An exploration of carbon’s vital role in sustaining life, revealing its profound connections to nature, humanity and the planet’s history, while offering a hopeful perspective on embracing its potential to shape a sustainable future.

A journey into the world of carbon, the most versatile element on the planet, by the New York Times bestselling author Paul Hawken

Carbon is the only element that animates the entirety of the living world. Though comprising a tiny fraction of Earth’s composition, our planet is lifeless without it. Yet it is maligned as the driver of climate change, scorned as an errant element blamed for the possible demise of civilization.

Here, Paul Hawken looks at the flow of life through the lens of carbon. Embracing a panoramic view of carbon’s omnipresence, he explores how this ubiquitous and essential element extends into every aperture of existence and shapes the entire fabric of life.

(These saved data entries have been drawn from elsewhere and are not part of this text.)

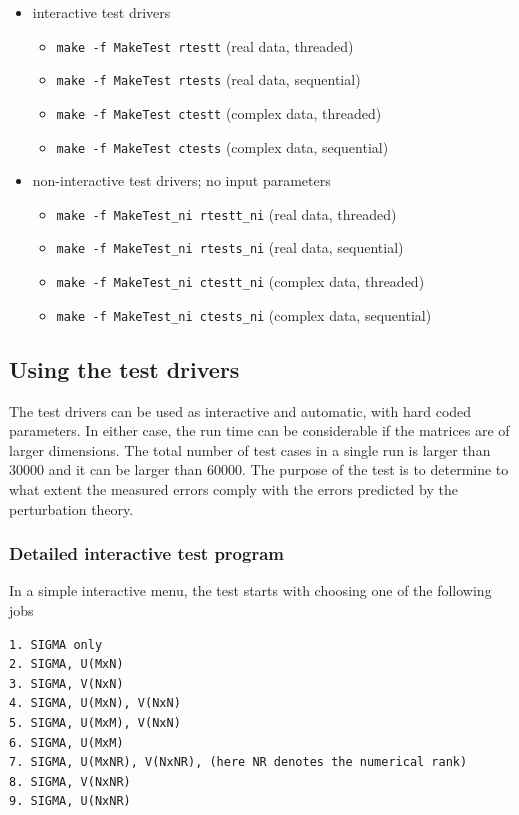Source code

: \documentclass[12pt, a4paper, final]{article}
\numberwithin{equation}{section}
\begin{document}
\begin{itemize}
	\item interactive test drivers
\begin{itemize}
\item \texttt{make -f MakeTest rtestt}    (real data, threaded)
\item \texttt{make -f MakeTest rtests}   (real data, sequential)
\item \texttt{make -f MakeTest ctestt} (complex data, threaded)
\item \texttt{make -f MakeTest ctests} (complex data, sequential)
\end{itemize}
\item non-interactive test drivers; no input parameters 
\begin{itemize}
	\item \texttt{make -f MakeTest\_ni rtestt\_ni}    (real data, threaded)
	\item \texttt{make -f MakeTest\_ni rtests\_ni}   (real data, sequential)
	\item \texttt{make -f MakeTest\_ni ctestt\_ni} (complex data, threaded)
	\item \texttt{make -f MakeTest\_ni ctests\_ni} (complex data, sequential)
\end{itemize}
\end{itemize}
\subsection{Using the test drivers}
The test drivers can be used as interactive and automatic, with hard coded parameters. In either case, the run time can be considerable if the matrices are of larger dimensions. The total number of test cases in a single run is larger than 30000 and it can be larger than 60000. The purpose of the test is to determine to what extent the measured errors comply with the errors predicted by the perturbation theory.

\subsubsection{Detailed interactive test program}\label{SSS=ITP}

In a simple interactive menu, the test starts with choosing one of the following jobs

\begin{verbatim}
1. SIGMA only
2. SIGMA, U(MxN)
3. SIGMA, V(NxN)
4. SIGMA, U(MxN), V(NxN) 
5. SIGMA, U(MxM), V(NxN) 
6. SIGMA, U(MxM)
7. SIGMA, U(MxNR), V(NxNR), (here NR denotes the numerical rank)
8. SIGMA, V(NxNR)
9. SIGMA, U(NxNR)
\end{verbatim}
\end{document}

Hawken charts a course across our planetary history, guiding us into the realms of plants, animals, insects, fungi, food, and farms to offer a new narrative for embracing carbon’s life-giving power and its possibilities for the future of human endeavor.

In this stirring, hopeful, and deeply humane book, Hawken illuminates the subtle connections between carbon and our collective human experience and asks us to see nature, carbon, and ourselves as exquisitely intertwined—inseparably connected.